Google used data to reset passwords for vulnerable accounts

From all the data researchers collected, they said that 12% of all records they found exposed via breaches at other services were for accounts registered via Gmail addresses.

For 7% of these accounts registered with Gmail addresses, the user had also reused his Google password at the other account, putting both in danger.

Despite this finding, Google said that data sold by hackers who claimed they obtained it via phishing kits and keyloggers contained many more valid passwords.

Depending on the type of phishing kit or keylogger the crook had used, these datasets contained between 12% and 25% valid Google passwords.

Google also said it used the results of this study to reset passwords for affected accounts.

Google ranks phishing as top threat

"By ranking the relative risk to users, we found that phishing posed the greatest threat, followed by keyloggers, and finally third-party breaches," Google researchers said.

"We find victims of phishing are 400x more likely to be successfully hijacked compared to a random Google user.
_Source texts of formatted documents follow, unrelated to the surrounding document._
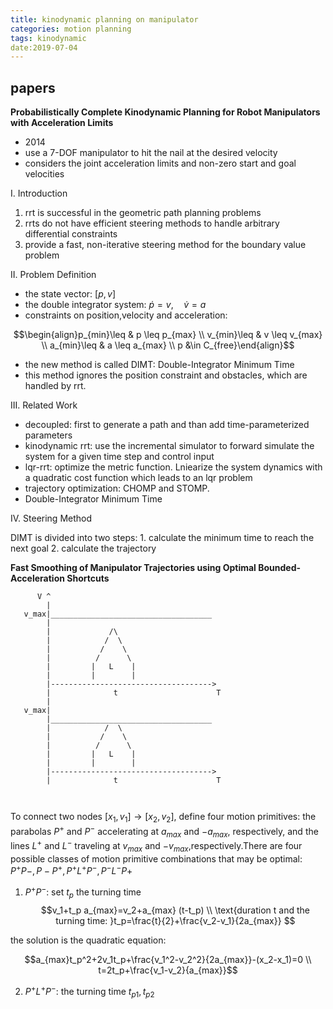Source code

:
 ```yaml
---
title: kinodynamic planning on manipulator
categories: motion planning
tags: kinodynamic
date:2019-07-04
---
```


## papers

**Probabilistically Complete Kinodynamic Planning for Robot Manipulators with Acceleration Limits**

- 2014
- use a 7-DOF manipulator to hit the nail at the desired velocity
- considers the joint acceleration limits and non-zero start and goal velocities


I. Introduction

1. rrt is successful in the geometric path planning problems
2. rrts do not have efficient steering methods to handle arbitrary differential constraints
3. provide a fast, non-iterative steering method for the boundary value problem

II. Problem Definition

- the state vector: $[p,v]$
- the double integrator system:     $\dot p=v,\quad \dot v =a$
- constraints on position,velocity and acceleration:

$$\begin{align}p_{min}\leq & p \leq p_{max} \\
v_{min}\leq & v \leq v_{max}  \\
a_{min}\leq & a \leq a_{max}    \\
p &\in C_{free}\end{align}$$

- the new method is called  DIMT: Double-Integrator Minimum Time
- this method ignores the position constraint and obstacles, which are handled by rrt.

III. Related Work

- decoupled: first to generate a path and than add time-parameterized parameters
- kinodynamic rrt: use the incremental simulator to forward simulate the system for a given time step and control input
- lqr-rrt: optimize the metric function. Lniearize the system dynamics with a quadratic cost function which leads to an lqr problem 
- trajectory optimization: CHOMP and STOMP.
- Double-Integrator Minimum Time

IV. Steering Method

DIMT is divided into two steps:
    1. calculate the minimum time to reach the next goal 
    2. calculate the trajectory 


**Fast Smoothing of Manipulator Trajectories using Optimal Bounded-Acceleration Shortcuts**

```
      V ^
        |
   v_max|____________________________________
        |
        |             /\
        |            /  \
        |           /    \
        |          /      \
        |         |   L    | 
        |         |        |
        |------------------------------------>
        |              t                      T
        |
   v_max|
        |____________________________________
        |            /  \
        |           /    \
        |          /      \
        |         |   L    | 
        |         |        |
        |------------------------------------>
        |              t                      T



```
To connect two nodes $[x_1,v_1]\rightarrow[x_2,v_2]$, define four motion primitives: the parabolas $P^+$ and $P^-$ accelerating at $a_{max}$ and $-a_{max}$, respectively, and the lines $L^+$ and $L^-$ traveling at $v_{max}$ and $-v_{max}$,respectively.There are four possible classes of motion primitive combinations that may be optimal: $P^+P-, P-P^+,P^+L^+P^-,P^-L^-P+$

1. $P^+P^-$: set $t_p$ the turning time
$$v_1+t_p a_{max}=v_2+a_{max} (t-t_p)   \\
\text{duration t and the turning time: }t_p=\frac{t}{2}+\frac{v_2-v_1}{2a_{max}}   $$

the solution is the quadratic equation:

$$a_{max}t_p^2+2v_1t_p+\frac{v_1^2-v_2^2}{2a_{max}}-(x_2-x_1)=0 \\
t=2t_p+\frac{v_1-v_2}{a_{max}}$$

2. $P^+L^+P^-$: the turning time $t_{p1},t_{p2}$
In comparison, this rate falls to 10x for data breach victims and roughly 40x for keylogger victims," the research team added.

In addition, researchers also spotted a rising trend in keyloggers and phishing kits, which are now logging IP addresses and other geolocation data in an attempt to fool geo-based protection filters, while other more complex attack kits also log phone numbers and user-agent string data.

A summary of the study's more important findings is below:

✤ Researchers found that 4,069 distinct phishing kits and 52 keyloggers were responsible for the active attacks in the year-long monitoring sample.
✤ The most popular phishing kit—a website emulating Gmail, Yahoo, and Hotmail logins—was used by 2,599 blackhat actors to steal 1.4 million credentials.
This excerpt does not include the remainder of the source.